Of course Tillerson could learn to mouth commitments to human rights and democracy as well as the next CEO of a major American company. But neither Trump nor a National Security Council run by General Flynn is likely to want him to do so. Even with North Korea, Trump has been far more interested in making a deal than in undoing the dictatorship–he even thought sharing a hamburger with Kim Jong un might seal a deal. So the real problem with Tillerson is again not Tillerson, but his boss, who is committed to the status quo when it comes to dictatorships.

Tags :

Never never land

Today, Sean Hannity is tweeting:

Question of the Day: Who do you believe? Julian Assange or President Obama and Hillary Clinton

Sarah Palin has apologized to Assange, the Wikileaks guru, for criticizing him in the past and is recommending Oliver Stone’s film about Edward Snowden, the National Security Agency contractor who leaked some of its most tightly held secrets. President-elect Trump has in the meanwhile quietly cancelled providing the information he said he had on the hacking of the Democrats during the election campaign.

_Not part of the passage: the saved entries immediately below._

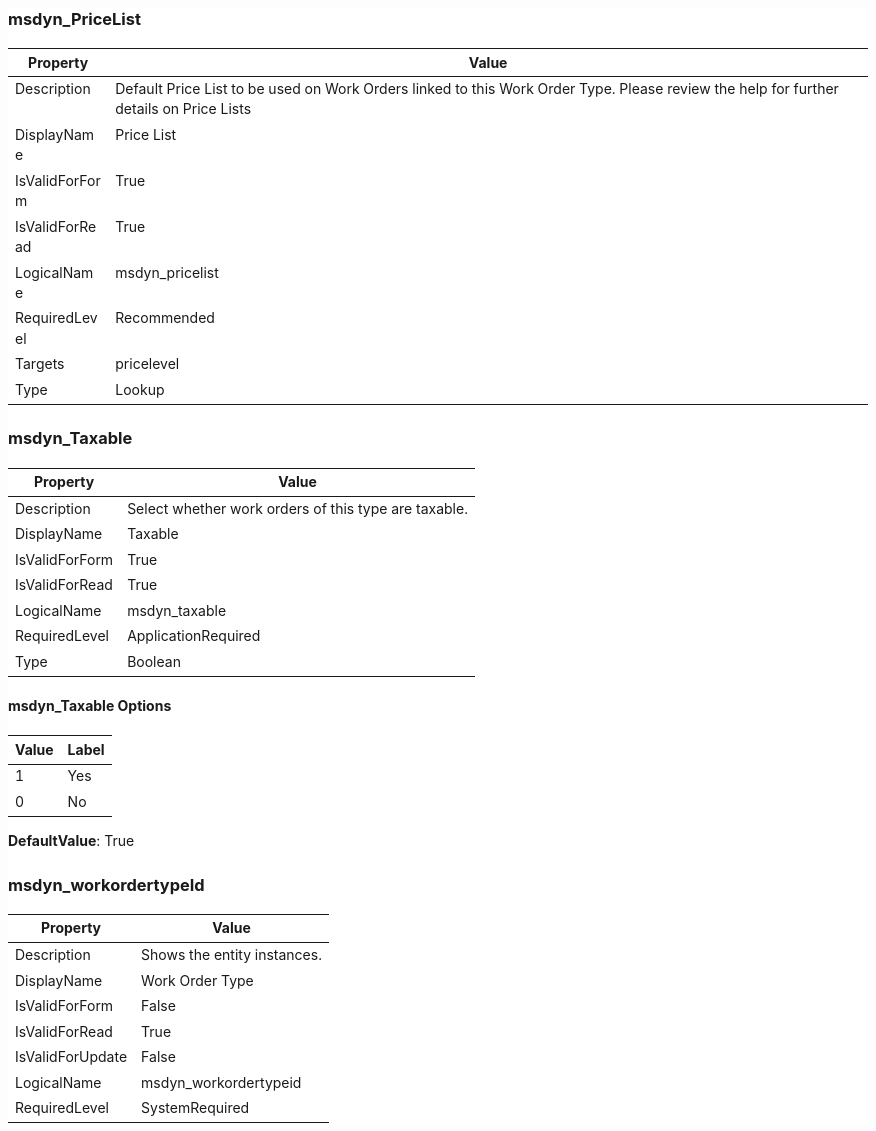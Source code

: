 
### <a name="BKMK_msdyn_PriceList"></a> msdyn_PriceList

|Property|Value|
|--------|-----|
|Description|Default Price List to be used on Work Orders linked to this Work Order Type. Please review the help for further details on Price Lists|
|DisplayName|Price List|
|IsValidForForm|True|
|IsValidForRead|True|
|LogicalName|msdyn_pricelist|
|RequiredLevel|Recommended|
|Targets|pricelevel|
|Type|Lookup|


### <a name="BKMK_msdyn_Taxable"></a> msdyn_Taxable

|Property|Value|
|--------|-----|
|Description|Select whether work orders of this type are taxable.|
|DisplayName|Taxable|
|IsValidForForm|True|
|IsValidForRead|True|
|LogicalName|msdyn_taxable|
|RequiredLevel|ApplicationRequired|
|Type|Boolean|

#### msdyn_Taxable Options

|Value|Label|
|-----|-----|
|1|Yes|
|0|No|

**DefaultValue**: True



### <a name="BKMK_msdyn_workordertypeId"></a> msdyn_workordertypeId

|Property|Value|
|--------|-----|
|Description|Shows the entity instances.|
|DisplayName|Work Order Type|
|IsValidForForm|False|
|IsValidForRead|True|
|IsValidForUpdate|False|
|LogicalName|msdyn_workordertypeid|
|RequiredLevel|SystemRequired|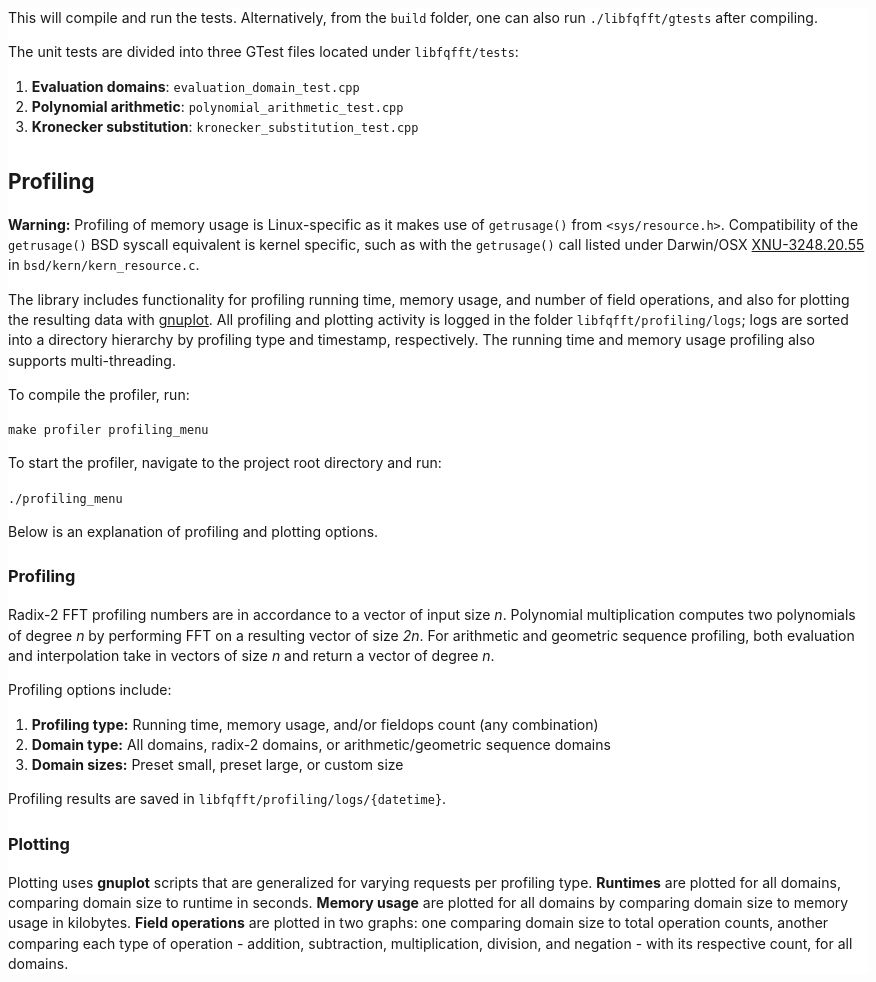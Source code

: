 This will compile and run the tests. Alternatively, from the `build` folder, one can also run `./libfqfft/gtests` after compiling.

The unit tests are divided into three GTest files located under `libfqfft/tests`:

1. __Evaluation domains__: `evaluation_domain_test.cpp`
2. __Polynomial arithmetic__: `polynomial_arithmetic_test.cpp`
3. __Kronecker substitution__: `kronecker_substitution_test.cpp`

## Profiling

__Warning:__ Profiling of memory usage is Linux-specific as it makes use of `getrusage()` from `<sys/resource.h>`. Compatibility of the `getrusage()` BSD syscall equivalent is kernel specific, such as with the `getrusage()` call listed under Darwin/OSX [XNU-3248.20.55](http://opensource.apple.com//source/xnu/xnu-3248.20.55/) in `bsd/kern/kern_resource.c`.

The library includes functionality for profiling running time, memory usage, and number of field operations, and also for plotting the resulting data with [gnuplot](http://www.gnuplot.info/). All profiling and plotting activity is logged in the folder `libfqfft/profiling/logs`; logs are sorted into a directory hierarchy by profiling type and timestamp, respectively. The running time and memory usage profiling also supports multi-threading.

To compile the profiler, run:

```
make profiler profiling_menu
```

To start the profiler, navigate to the project root directory and run:

```
./profiling_menu
```

Below is an explanation of profiling and plotting options.

### Profiling

Radix-2 FFT profiling numbers are in accordance to a vector of input size _n_. Polynomial multiplication computes two polynomials of degree _n_ by performing FFT on a resulting vector of size _2n_. For arithmetic and geometric sequence profiling, both evaluation and interpolation take in vectors of size _n_ and return a vector of degree _n_.

Profiling options include:

1. __Profiling type:__ Running time, memory usage, and/or fieldops count (any combination)
2. __Domain type:__ All domains, radix-2 domains, or arithmetic/geometric sequence domains
3. __Domain sizes:__ Preset small, preset large, or custom size

Profiling results are saved in ```libfqfft/profiling/logs/{datetime}```.

### Plotting

Plotting uses __gnuplot__ scripts that are generalized for varying requests per profiling type. __Runtimes__ are plotted for all domains, comparing domain size to runtime in seconds. __Memory usage__ are plotted for all domains by comparing domain size to memory usage in kilobytes. __Field operations__ are plotted in two graphs: one comparing domain size to total operation counts, another comparing each type of operation - addition, subtraction, multiplication, division, and negation - with its respective count, for all domains.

We have somehow entered never never land, where some Republicans (conservatives?) are unwilling to accept the considered judgments of the intelligence community that the Russians were not only responsible for the hacking but also did it to favor Trump’s election. Opposition to President Obama and Hillary Clinton has driven people who used to wear American flag lapel pins into the arms of an autocratic president of Russia and his collaborators in unveiling and publishing private emails and government secrets.

We used to call people like this “traitors” when they were on the left. You don’t have to think Russia has somehow re-inflated itself to the Soviet Union to realize that Putin, Assange, and Snowden are out to weaken the United States and help Moscow regain its great power status. Of course Snowden and Assange have no choice: the former has taken refuge in Russia and the latter in the Ecuadoran embassy in London. Both will be prosecuted if the US government ever gets their hands on them. The one virtue of the burst of Republican enthusiasm for Snowden is that it will end any idle chatter about a pardon for him from President Obama. I wonder about Trump though.

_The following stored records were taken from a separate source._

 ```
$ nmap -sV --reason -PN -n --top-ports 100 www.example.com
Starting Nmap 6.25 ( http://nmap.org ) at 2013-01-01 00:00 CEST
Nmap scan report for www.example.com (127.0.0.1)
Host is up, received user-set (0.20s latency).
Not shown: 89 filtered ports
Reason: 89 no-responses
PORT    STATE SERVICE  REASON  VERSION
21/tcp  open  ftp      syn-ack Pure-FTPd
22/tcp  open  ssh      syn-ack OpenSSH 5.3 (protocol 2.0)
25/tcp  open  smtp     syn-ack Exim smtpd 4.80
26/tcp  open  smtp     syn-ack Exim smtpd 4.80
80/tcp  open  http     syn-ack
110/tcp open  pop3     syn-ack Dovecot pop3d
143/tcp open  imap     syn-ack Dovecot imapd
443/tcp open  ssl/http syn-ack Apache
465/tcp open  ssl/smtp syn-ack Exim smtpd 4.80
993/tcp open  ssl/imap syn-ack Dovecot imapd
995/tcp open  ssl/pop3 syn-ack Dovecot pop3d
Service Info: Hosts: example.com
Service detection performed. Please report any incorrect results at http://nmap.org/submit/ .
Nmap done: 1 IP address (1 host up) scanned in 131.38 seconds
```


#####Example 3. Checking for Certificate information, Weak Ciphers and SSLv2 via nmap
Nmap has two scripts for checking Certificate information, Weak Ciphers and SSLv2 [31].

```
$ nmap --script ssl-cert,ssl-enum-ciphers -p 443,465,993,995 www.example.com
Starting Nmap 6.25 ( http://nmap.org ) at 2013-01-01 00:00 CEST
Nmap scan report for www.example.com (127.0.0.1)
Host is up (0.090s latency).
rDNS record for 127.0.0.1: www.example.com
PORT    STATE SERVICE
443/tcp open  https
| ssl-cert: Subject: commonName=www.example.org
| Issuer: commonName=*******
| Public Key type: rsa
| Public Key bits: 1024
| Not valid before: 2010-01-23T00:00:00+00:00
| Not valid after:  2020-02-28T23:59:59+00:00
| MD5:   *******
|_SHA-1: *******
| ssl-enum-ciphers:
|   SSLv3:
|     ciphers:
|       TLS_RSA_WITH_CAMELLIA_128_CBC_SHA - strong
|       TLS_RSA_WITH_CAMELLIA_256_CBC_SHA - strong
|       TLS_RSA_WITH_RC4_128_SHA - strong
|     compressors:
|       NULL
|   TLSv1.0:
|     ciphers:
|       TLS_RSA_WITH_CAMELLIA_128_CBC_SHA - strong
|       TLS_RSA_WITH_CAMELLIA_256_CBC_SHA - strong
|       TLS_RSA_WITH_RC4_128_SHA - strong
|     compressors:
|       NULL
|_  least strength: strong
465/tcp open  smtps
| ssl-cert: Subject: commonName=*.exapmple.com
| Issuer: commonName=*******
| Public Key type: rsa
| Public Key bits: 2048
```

Hannity, Palin, and Trump are not under constraints that force them to favor Moscow. They are choosing to align themselves with Putin and his enmity to the US. A significant portion of the Republican electorate has also turned in that direction. Why? My own suspicion is that the ethnic nationalists–white supremacists in the language of my youth–recognize in Putin (as well as Netanyahu, by the way) a Russian analogue: someone who believes profoundly in the superiority and rights of his ethnic group and gender, to the exclusion of others. In other words, it is racism and misogyny that have brought us to never never land.

Many Republicans in Congress are not following Trump in his Russophile direction. Publication within the next couple of weeks of the Obama Administration’s findings on the email hacking will be a moment of truth: will Senate Republicans like John McCain and Lindsey Graham follow through on their many sound bites and take up the cudgels against Trump’s unrealistic attitude toward Moscow during Rex Tillerson’s confirmation hearing to become Secretary of State, or will they let things slide, allowing the new administration to end the sanctions on Russia and recognize the annexation of Crimea?

If the latter, there are real risks that partition efforts elsewhere will be encouraged. Re-establishing Ukrainian sovereignty over Donbas would become even more difficult. Russia might well annex Transnistria (in Moldova) as well as South Ossetia and Abkhazia (in Georgia). In the Balkans, Bosnia, Kosovo, Macedonia, and possibly even Serbia would find their efforts to establish Europe-eligible multi-ethnic democracies undermined. Instability and possibly worse would ensue. The sooner we get out of never never land, the better.